Pernah terbersit di benak kami bagaimana wajah kecewa Ayah dan Bunda ketika mengetahui bahwa putri kesayangannya ini tidak mampu untuk menghafal Al-quran.

Maafkan juga jika telpon dari kami kadang penuh diisi dengan isak tangis, bukan cerita yang membahagiakan.

Ayah, Bunda…

Kami tahu, proses kami begitu banyak lubang di sisi kanan dan kiri, tapi kami bangga dengan perubahan ini. Di saat semua orang lena dengan tidurnya pada jam 2 malam. Kami sudah sibuk mengatur antrian mandi, agar tidak terlambat hadir QTA.

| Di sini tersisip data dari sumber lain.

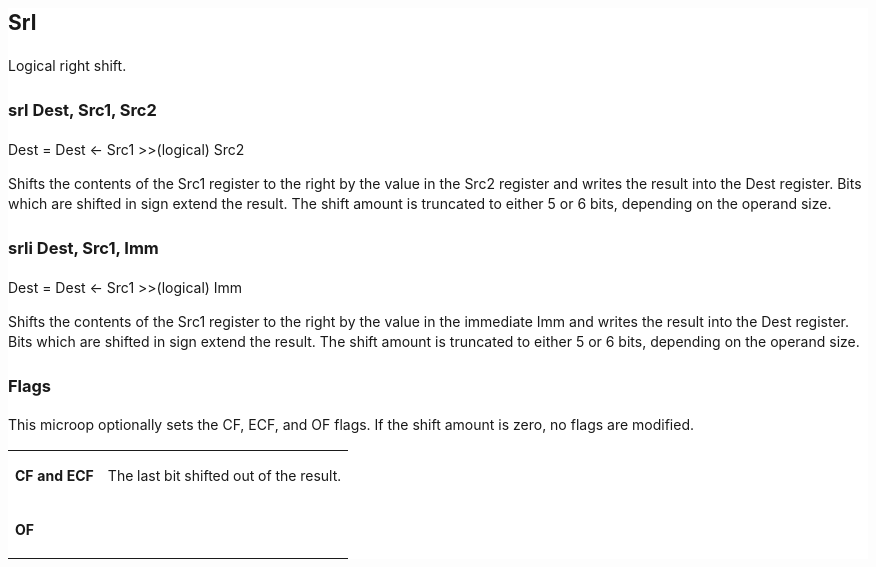 </td>

</tr>

</table>

## Srl

Logical right shift.

### srl Dest, Src1, Src2

Dest = Dest \<- Src1 \>\>(logical) Src2

Shifts the contents of the Src1 register to the right by the value in
the Src2 register and writes the result into the Dest register. Bits
which are shifted in sign extend the result. The shift amount is
truncated to either 5 or 6 bits, depending on the operand size.

### srli Dest, Src1, Imm

Dest = Dest \<- Src1 \>\>(logical) Imm

Shifts the contents of the Src1 register to the right by the value in
the immediate Imm and writes the result into the Dest register. Bits
which are shifted in sign extend the result. The shift amount is
truncated to either 5 or 6 bits, depending on the operand size.

### Flags

This microop optionally sets the CF, ECF, and OF flags. If the shift
amount is zero, no flags are modified.

<table>

<tr>

<td>

<b>CF and ECF</b>

</td>

<td>

The last bit shifted out of the result.

</td>

</tr>

<tr>

<td>

<b>OF</b>

</td>

<td>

Bunda… terimakasih atas segala kebaikan dan kasih sayang yang bunda berikan kepada anakmu ini…

Dulu bunda terbangun ditengah malam karena tangis anakmu ini. Jika anakmu sakit panas, bunda rela menjaga tanpa peduli rasa dingin dan kantuk yang mendera, bahkan nyawapun mungkin rela bunda berikan demi anakmu ini.

Ayah… terimakasih atas tetesan keringat yang ayah keluarkan demi mencari nafkah. Tak peduli hujan mengguyur, tak peduli panasnya terik matahari, mungkin yang ada di benakmu yang penting anakmu ini bisa menuntut ilmu dengan tenang dan sukses.

Ayah… Bunda….

Terima kasih untuk tak pernah lelah mendoakan anakmu ini. Terimakasih telah menitipkan kami ke tempat terbaik untuk dunia dan akhirat kita. Anakmu bahagia tinggal di pesantren.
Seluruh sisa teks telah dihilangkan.